De quelle manière le projet Seine-Arche tient-il compte de ces exigences ?

Le développement durable lui sert véritablement de fil rouge. Qu’il s’agisse de la qualité des bâtiments et des espaces extérieurs, des déplacements dans la ville, de la gestion des eaux fluviales, de l’énergie, ou de la qualité des espaces verts et des équipements, l’originalité du projet est de ne pas vouloir traiter ces dimensions séparément, de façon fragmentée, mais bien plutôt de créer une cohésion d’ensemble. Toutes nos propositions vont d’ailleurs dans ce sens, et elles ont, comme idée matrice, le développement d’une démarche favorisant la qualité environnementale à l’échelle urbaine. Nous avons tenté de traduire une approche plus large, adoptée collectivement au cours des séances de travail réunies par l’EPASA, et énoncée dans la « Charte pour le développement durable du projet Seine-Arche » : l’enjeu consiste, dans toutes les phases du projet, à apporter des réponses locales, par l’aménagement urbain, à des préoccupations globales, comme le réchauffement climatique.

Photos : Torsten Pawlich

Concrètement, quelles en seront les applications sur le plan de l’habitat et des espaces extérieurs ?
L’idée est avant tout d’assurer le confort et la santé des habitants et des riverains, mais aussi de veiller à ce que puisse s’établir une relation harmonieuse entre le bâti et son environnement immédiat. Plusieurs paramètres entrent ici en ligne de compte : optimiser la qualité des vues (profondeur des paysages, orientation des bâtiments et des ouvertures, implantation des espaces extérieurs…), limiter les ombres portées, réduire les nuisances sonores, éviter les effets « venturi », en protégeant les bâtiments du vent… Par ailleurs, concernant plus particulièrement, les futurs logements, nous avons souhaité rompre avec l’opposition devenue caricaturale entre « maison individuelle » et « grand immeuble », en proposant une forme de bâtiment intermédiaire, que nous avons appelé, en référence aux propositions du Ministère de l’équipement, « villa urbaine durable ». Le concept est le suivant ; construire de petits immeubles, dans lesquels, par exemple, les deux étages du haut, correspondraient à des maisons individuelles en duplex, et avec terrasse. Dès le départ, notre intention était de proposer des solutions de bâtiments susceptibles d’assurer une qualité de logement quasi similaire à celle d’une maison individuelle, mais avec, bien entendu, une densité de construction plus forte. Nous souhaitons que ces bâtiments puissent être extrêmement économes afin que les coûts ne se reportent pas sur les futurs usagers, et qu’ils soient autant accessibles à la location sociale, qu’à la propriété. Le pari que nous nous sommes fixé est d’offrir aux habitants des moyens de vivre autrement… Pour cela, nous ne pouvons nous contenter d’aborder séparément les questions d’ordre environnementales, sociales ou économiques. L’idée consiste donc également à diversifier les équipements, mais aussi à favoriser la proximité domicile/travail par l’implantation d’activités susceptibles d’offrir des emplois, correspondant aux caractéristiques socioprofessionnelles de la population résidente.

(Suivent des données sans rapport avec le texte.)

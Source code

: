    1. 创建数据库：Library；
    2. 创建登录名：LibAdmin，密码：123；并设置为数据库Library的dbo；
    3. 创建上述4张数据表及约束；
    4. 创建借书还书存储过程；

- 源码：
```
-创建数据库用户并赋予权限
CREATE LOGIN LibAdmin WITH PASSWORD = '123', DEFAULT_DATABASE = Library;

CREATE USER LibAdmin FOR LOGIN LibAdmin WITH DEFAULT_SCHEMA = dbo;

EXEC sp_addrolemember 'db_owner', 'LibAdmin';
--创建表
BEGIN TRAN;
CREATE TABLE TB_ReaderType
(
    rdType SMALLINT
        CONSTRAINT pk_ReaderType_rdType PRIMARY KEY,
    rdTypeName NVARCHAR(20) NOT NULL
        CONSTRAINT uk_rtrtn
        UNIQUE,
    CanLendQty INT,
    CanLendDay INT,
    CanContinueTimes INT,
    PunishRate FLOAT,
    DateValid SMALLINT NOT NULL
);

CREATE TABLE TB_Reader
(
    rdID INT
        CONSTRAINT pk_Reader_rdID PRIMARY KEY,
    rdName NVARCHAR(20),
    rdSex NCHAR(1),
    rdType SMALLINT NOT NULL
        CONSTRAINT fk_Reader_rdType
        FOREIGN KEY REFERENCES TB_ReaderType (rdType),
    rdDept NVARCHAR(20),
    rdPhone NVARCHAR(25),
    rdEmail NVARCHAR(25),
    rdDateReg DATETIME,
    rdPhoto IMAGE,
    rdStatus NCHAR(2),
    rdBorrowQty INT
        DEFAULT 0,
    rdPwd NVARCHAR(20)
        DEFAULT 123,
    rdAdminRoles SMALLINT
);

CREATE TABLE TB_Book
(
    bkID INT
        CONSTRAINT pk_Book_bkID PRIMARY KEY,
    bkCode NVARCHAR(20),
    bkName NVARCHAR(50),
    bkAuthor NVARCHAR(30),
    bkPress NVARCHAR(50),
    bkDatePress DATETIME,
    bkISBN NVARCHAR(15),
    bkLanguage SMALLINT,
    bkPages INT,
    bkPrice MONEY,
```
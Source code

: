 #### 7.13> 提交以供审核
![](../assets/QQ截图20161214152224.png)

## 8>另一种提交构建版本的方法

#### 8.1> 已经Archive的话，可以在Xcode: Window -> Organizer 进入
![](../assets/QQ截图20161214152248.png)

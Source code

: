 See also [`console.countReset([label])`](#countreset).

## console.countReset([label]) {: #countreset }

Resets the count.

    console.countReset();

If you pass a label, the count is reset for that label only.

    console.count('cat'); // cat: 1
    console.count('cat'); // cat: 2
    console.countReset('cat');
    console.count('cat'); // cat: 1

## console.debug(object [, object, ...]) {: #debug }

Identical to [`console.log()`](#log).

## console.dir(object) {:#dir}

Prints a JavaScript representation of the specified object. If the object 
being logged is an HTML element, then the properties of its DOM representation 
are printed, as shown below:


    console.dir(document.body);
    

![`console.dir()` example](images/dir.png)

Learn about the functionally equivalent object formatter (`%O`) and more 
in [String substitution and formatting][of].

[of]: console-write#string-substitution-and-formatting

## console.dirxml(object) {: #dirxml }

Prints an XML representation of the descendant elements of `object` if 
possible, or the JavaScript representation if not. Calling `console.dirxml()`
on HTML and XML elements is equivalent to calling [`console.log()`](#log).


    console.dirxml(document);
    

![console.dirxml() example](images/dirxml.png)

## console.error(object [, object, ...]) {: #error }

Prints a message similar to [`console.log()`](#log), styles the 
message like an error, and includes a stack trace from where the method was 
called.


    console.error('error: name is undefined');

La gestion des eaux pluviales entre également dans le champ de vos préoccupations. Quelles solutions pensez-vous être en mesure d’apporter à cette question ?

Face à l’accroissement des surfaces imperméabilisées lié au développement urbain, il est devenu indispensable d’assurer une meilleure gestion des eaux de pluie pour limiter le volume à traiter, mais aussi limiter les pollutions par des rejets mal maîtrisés. En développant le recyclage des eaux pluviales pour certains usages, tels que l’arrosage, le nettoyage d’équipements et de surfaces, nous devrions parvenir à mieux réguler les débits des cours d’eau et économiser l’eau potable. Parallèlement, nous proposons de végétaliser les toitures et terrasses, de sorte qu’elles puissent servir de zones de stockage et permettre ainsi une évacuation plus lente et progressive des eaux d’orage. Autre proposition que nous suggérons : plutôt que d’acheminer les eaux pluviales dans des réseaux enterrés, il serait souhaitable de gérer ces eaux en surface, en créant, par exemple, des noues (fossés) végétales. Cela permettrait de mieux gérer la croissance de la végétation et de disposer d’une plus grande variété d’ambiances.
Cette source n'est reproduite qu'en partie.